_THE TASK_
Each line of the material holding the word "East" must be identified and copied.

_DATA FOR THE TASK_
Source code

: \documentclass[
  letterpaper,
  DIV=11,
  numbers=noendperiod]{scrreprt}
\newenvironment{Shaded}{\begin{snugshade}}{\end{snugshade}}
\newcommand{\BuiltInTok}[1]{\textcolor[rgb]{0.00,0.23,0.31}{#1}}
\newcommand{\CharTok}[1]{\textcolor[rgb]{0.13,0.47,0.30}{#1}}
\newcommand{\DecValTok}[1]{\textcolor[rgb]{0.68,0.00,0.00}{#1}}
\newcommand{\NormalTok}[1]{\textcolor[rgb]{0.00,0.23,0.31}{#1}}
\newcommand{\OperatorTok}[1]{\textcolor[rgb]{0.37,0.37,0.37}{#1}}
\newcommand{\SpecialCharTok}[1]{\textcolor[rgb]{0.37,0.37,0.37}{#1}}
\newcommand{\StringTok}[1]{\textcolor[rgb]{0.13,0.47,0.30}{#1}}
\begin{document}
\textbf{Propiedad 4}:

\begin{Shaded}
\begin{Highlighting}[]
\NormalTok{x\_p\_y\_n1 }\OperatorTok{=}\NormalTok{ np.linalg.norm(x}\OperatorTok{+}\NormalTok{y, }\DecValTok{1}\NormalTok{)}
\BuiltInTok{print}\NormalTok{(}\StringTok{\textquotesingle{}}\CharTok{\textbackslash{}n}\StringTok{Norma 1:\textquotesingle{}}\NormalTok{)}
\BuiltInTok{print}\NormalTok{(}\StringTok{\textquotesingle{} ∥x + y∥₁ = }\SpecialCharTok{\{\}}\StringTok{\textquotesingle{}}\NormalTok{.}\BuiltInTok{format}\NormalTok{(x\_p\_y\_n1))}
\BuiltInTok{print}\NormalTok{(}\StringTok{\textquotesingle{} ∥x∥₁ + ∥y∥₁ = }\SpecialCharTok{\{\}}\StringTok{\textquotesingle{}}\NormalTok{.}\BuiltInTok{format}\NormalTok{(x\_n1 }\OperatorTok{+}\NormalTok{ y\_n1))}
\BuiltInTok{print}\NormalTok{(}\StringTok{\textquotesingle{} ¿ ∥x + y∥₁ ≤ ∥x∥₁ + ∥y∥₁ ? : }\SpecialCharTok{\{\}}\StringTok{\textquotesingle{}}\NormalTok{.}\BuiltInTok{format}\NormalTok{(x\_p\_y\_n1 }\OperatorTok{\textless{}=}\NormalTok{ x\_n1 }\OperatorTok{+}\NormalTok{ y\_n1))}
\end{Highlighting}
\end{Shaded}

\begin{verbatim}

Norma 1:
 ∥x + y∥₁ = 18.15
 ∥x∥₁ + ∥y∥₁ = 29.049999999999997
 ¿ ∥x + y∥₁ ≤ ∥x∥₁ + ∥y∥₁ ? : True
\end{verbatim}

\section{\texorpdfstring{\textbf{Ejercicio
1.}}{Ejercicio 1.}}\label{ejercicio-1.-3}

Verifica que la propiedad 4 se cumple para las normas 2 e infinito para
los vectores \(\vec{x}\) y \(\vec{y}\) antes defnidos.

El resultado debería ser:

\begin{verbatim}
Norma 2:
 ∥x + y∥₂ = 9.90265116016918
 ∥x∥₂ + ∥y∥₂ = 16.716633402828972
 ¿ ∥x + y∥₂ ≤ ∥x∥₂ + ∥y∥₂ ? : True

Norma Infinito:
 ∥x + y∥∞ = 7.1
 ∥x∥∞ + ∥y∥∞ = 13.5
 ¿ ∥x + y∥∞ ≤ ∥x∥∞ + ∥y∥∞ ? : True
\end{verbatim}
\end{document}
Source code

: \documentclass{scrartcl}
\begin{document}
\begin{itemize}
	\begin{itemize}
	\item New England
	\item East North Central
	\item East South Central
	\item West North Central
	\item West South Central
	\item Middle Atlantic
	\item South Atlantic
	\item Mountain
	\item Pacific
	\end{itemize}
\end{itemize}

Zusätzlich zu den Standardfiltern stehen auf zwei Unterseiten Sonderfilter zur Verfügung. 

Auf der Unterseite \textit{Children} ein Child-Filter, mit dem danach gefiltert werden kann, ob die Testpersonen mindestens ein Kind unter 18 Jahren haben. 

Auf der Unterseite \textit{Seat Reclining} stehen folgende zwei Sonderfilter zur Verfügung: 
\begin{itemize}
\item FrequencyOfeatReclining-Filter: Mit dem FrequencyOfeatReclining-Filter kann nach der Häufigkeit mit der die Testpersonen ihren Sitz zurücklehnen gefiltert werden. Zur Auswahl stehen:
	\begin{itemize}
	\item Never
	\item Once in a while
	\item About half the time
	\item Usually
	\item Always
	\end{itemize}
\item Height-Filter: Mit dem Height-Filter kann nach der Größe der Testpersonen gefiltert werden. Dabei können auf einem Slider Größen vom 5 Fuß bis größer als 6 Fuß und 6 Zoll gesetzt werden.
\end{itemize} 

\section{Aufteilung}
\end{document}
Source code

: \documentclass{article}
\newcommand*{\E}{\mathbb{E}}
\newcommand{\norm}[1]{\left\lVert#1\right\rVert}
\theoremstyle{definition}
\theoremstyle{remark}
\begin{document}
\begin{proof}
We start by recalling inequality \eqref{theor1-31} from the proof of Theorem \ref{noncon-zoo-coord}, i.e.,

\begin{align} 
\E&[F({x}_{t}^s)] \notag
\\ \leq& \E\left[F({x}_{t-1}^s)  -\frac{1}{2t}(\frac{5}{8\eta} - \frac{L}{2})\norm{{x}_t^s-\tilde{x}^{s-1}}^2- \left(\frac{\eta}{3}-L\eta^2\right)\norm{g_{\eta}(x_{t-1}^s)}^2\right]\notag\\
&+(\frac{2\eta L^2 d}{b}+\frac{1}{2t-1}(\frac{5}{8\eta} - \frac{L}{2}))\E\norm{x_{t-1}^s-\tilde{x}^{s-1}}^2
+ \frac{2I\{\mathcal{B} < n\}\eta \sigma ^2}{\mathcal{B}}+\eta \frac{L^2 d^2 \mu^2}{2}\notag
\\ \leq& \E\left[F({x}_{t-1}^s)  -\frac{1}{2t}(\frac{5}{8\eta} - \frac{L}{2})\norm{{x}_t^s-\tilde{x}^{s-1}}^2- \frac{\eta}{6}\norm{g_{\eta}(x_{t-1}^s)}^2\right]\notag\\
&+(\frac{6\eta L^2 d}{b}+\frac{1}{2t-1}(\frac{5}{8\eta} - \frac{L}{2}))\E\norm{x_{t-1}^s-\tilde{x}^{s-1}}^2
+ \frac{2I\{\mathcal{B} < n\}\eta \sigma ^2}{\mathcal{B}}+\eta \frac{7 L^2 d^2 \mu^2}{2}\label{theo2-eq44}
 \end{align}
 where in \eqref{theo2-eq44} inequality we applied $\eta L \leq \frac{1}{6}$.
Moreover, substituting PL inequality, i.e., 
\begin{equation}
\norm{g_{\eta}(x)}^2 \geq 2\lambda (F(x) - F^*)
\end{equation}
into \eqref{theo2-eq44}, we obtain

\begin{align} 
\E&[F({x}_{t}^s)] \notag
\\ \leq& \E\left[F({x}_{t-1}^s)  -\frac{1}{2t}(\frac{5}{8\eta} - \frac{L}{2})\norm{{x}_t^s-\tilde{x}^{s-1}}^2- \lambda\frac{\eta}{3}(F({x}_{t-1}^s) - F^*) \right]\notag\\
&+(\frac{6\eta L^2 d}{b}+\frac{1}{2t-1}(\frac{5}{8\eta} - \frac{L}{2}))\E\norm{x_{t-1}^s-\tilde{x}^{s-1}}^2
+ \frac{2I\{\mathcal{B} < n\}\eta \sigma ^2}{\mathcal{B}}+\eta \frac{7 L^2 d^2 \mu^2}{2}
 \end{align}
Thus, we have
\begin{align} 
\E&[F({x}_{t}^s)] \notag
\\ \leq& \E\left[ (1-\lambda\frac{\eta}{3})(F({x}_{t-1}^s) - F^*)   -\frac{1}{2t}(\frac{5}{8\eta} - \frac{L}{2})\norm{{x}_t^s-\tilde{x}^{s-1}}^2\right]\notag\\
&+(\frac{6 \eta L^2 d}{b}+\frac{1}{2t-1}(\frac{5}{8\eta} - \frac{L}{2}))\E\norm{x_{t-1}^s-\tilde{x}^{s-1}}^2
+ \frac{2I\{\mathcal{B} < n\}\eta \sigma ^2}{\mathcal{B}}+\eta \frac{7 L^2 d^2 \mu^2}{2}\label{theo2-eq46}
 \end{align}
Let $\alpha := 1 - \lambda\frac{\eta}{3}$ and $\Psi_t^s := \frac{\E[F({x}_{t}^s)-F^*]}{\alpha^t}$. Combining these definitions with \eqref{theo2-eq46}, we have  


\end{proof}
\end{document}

_FINISHED EXERCISE_
	\item East North Central
	\item East South Central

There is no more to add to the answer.